Case presentation : The zygomatic implant perforated (ZIP) flap: a new technique for combined surgical reconstruction and rapid fixed dental rehabilitation following low-level maxillectomy [2]

author: C J Butterworth, S N Rogers | publisher: drg. Andreas Tjandra, Sp. Perio, FISID

The implant positions were then accurately registered by utilising light-cured resin tray material (Individo® Lux, Voco Gmbh, Germany) and abutment level impression copings. The resin material was applied in sections around the impression copings and cured incrementally to ensure a rigid splinting of the impression copings (Fig. 8). Abutment protection caps were then placed over all four abutments prior to the jaw registration procedure which was undertaken using the pre-fabricated denture appliance relined with silicone putty material (Provil soft putty, Heraeus Kulzer GmbH) (Fig. 9).
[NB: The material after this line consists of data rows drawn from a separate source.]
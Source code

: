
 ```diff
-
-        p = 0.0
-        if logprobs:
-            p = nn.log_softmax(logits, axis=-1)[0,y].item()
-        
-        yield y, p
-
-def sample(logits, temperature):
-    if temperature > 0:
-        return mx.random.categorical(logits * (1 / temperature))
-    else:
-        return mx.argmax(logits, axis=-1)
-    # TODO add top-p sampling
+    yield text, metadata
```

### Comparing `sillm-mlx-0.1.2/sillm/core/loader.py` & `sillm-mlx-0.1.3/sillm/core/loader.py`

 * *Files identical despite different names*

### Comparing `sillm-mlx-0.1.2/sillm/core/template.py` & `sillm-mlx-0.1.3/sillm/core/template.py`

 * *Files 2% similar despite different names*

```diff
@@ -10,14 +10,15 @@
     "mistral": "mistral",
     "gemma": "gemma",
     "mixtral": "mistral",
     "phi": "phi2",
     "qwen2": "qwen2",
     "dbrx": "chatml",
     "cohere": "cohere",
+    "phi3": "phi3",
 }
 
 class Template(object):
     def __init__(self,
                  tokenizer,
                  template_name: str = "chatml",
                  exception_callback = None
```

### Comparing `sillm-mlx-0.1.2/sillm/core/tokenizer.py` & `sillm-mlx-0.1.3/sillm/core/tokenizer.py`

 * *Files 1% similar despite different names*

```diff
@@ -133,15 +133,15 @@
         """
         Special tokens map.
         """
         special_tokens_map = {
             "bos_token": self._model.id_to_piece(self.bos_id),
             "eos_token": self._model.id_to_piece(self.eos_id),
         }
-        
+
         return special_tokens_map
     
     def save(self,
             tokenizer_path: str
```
The radial forearm free flap (RFFF) was then disconnected from the arm and inset into the maxillary defect after creating a tunnel down into the left neck for the pedicle. The flap was carefully perforated over the zygomatic implant abutment protection caps using a short incision just through the skin layer followed by blunt dissection to allow the abutment and cap to perforate the flap ensuring a tight adaptation of the flap around the abutment (Fig. 10). The flap anastomosis was then completed utilising the operating microscope and the neck and arm wounds closed. The patient recovered well from the surgery and was subsequently discharged at 8 days post-operatively. The tumour and neck dissection specimens were examined and reported as pT4a NO M0 squamous cell carcinoma of the left maxilla with a 7.2 mm depth of invasion. There was a close anterior mucosal margin of 1.3 mm and the decision was therefore taken for post-operative adjuvant radiotherapy.
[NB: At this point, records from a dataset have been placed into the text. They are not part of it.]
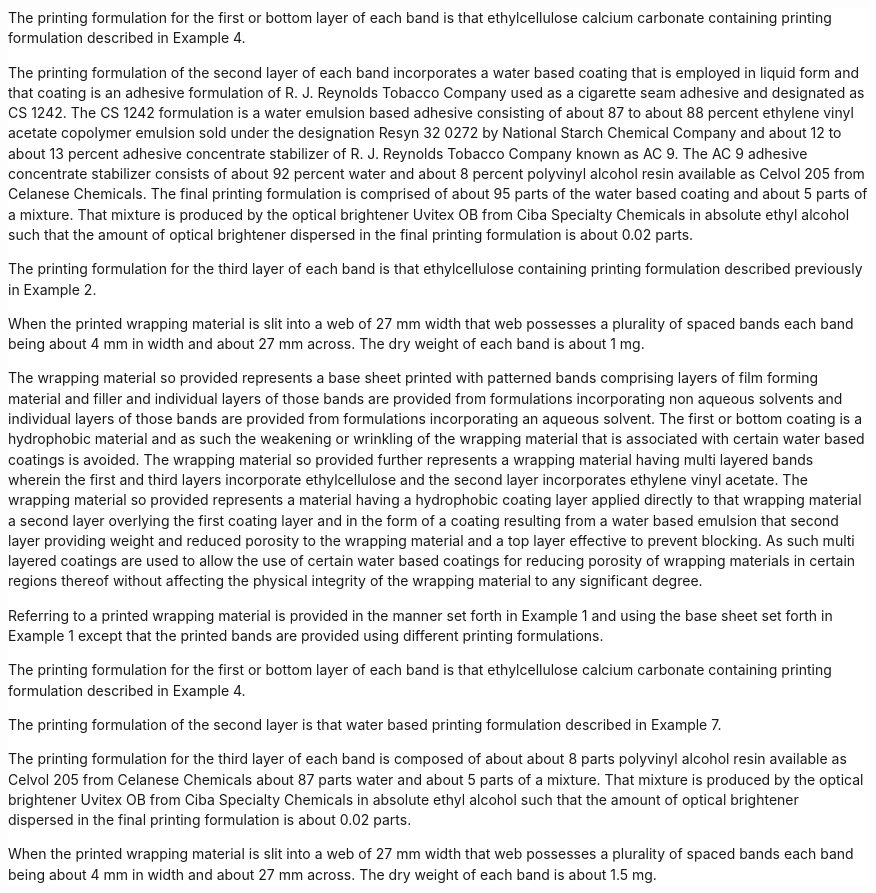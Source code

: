 The printing formulation for the first or bottom layer of each band is that ethylcellulose calcium carbonate containing printing formulation described in Example 4.

The printing formulation of the second layer of each band incorporates a water based coating that is employed in liquid form and that coating is an adhesive formulation of R. J. Reynolds Tobacco Company used as a cigarette seam adhesive and designated as CS 1242. The CS 1242 formulation is a water emulsion based adhesive consisting of about 87 to about 88 percent ethylene vinyl acetate copolymer emulsion sold under the designation Resyn 32 0272 by National Starch Chemical Company and about 12 to about 13 percent adhesive concentrate stabilizer of R. J. Reynolds Tobacco Company known as AC 9. The AC 9 adhesive concentrate stabilizer consists of about 92 percent water and about 8 percent polyvinyl alcohol resin available as Celvol 205 from Celanese Chemicals. The final printing formulation is comprised of about 95 parts of the water based coating and about 5 parts of a mixture. That mixture is produced by the optical brightener Uvitex OB from Ciba Specialty Chemicals in absolute ethyl alcohol such that the amount of optical brightener dispersed in the final printing formulation is about 0.02 parts.

The printing formulation for the third layer of each band is that ethylcellulose containing printing formulation described previously in Example 2.

When the printed wrapping material is slit into a web of 27 mm width that web possesses a plurality of spaced bands each band being about 4 mm in width and about 27 mm across. The dry weight of each band is about 1 mg.

The wrapping material so provided represents a base sheet printed with patterned bands comprising layers of film forming material and filler and individual layers of those bands are provided from formulations incorporating non aqueous solvents and individual layers of those bands are provided from formulations incorporating an aqueous solvent. The first or bottom coating is a hydrophobic material and as such the weakening or wrinkling of the wrapping material that is associated with certain water based coatings is avoided. The wrapping material so provided further represents a wrapping material having multi layered bands wherein the first and third layers incorporate ethylcellulose and the second layer incorporates ethylene vinyl acetate. The wrapping material so provided represents a material having a hydrophobic coating layer applied directly to that wrapping material a second layer overlying the first coating layer and in the form of a coating resulting from a water based emulsion that second layer providing weight and reduced porosity to the wrapping material and a top layer effective to prevent blocking. As such multi layered coatings are used to allow the use of certain water based coatings for reducing porosity of wrapping materials in certain regions thereof without affecting the physical integrity of the wrapping material to any significant degree.

Referring to a printed wrapping material is provided in the manner set forth in Example 1 and using the base sheet set forth in Example 1 except that the printed bands are provided using different printing formulations.

The printing formulation for the first or bottom layer of each band is that ethylcellulose calcium carbonate containing printing formulation described in Example 4.

The printing formulation of the second layer is that water based printing formulation described in Example 7.

The printing formulation for the third layer of each band is composed of about about 8 parts polyvinyl alcohol resin available as Celvol 205 from Celanese Chemicals about 87 parts water and about 5 parts of a mixture. That mixture is produced by the optical brightener Uvitex OB from Ciba Specialty Chemicals in absolute ethyl alcohol such that the amount of optical brightener dispersed in the final printing formulation is about 0.02 parts.

When the printed wrapping material is slit into a web of 27 mm width that web possesses a plurality of spaced bands each band being about 4 mm in width and about 27 mm across. The dry weight of each band is about 1.5 mg.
Three weeks post-surgery, the patient was seen for review and to try-in the provisional prosthesis. Unfortunately, in the interim, the RFFF had overgrown the zygomatic implants (Fig. 11.) and so, under local anaesthesia, the implants were re-exposed to allow the provisional prosthesis to be tried in. The incisal level of the prosthesis was modified, and the prosthesis was then finalised in the laboratory and fitted 1 week later, 1 month following surgery (Fig. 12). A post-fitting radiograph demonstrated good positioning of the implants and seating of the initial prosthesis (Fig. 13). The patient then completed 6 weeks of radiotherapy (63 Gy in 30 fractions). He subsequently attended with a fracture of the provisional prosthesis 3 weeks after completion of radiotherapy when the bridge was removed for repair. All implants were firmly integrated, the initial oral ulceration was now settling and the flap reconstruction was performing well with no evidence of breakdown or dehiscence (Fig. 14). The bridge was repaired and re-fitted the same day, and arrangements were made for the construction of a new definitive acrylic bridge with a cobalt-chrome framework which was subsequently fitted for the patient. The patient continued to be followed up, and 12 months following surgery completed a quality of life feedback questionnaire [7] where he rated his overall quality of life as “very good” and scored maximally in most domains with the exception of speech and fear of recurrence (Table 1). At 18 months post-surgery, the patient was still disease free with no further incidents of prosthodontic related complications since the definitive bridge was fitted. His facial appearance (Fig. 15) was symmetrical with no significant distortion despite his previous maxillary resective surgery.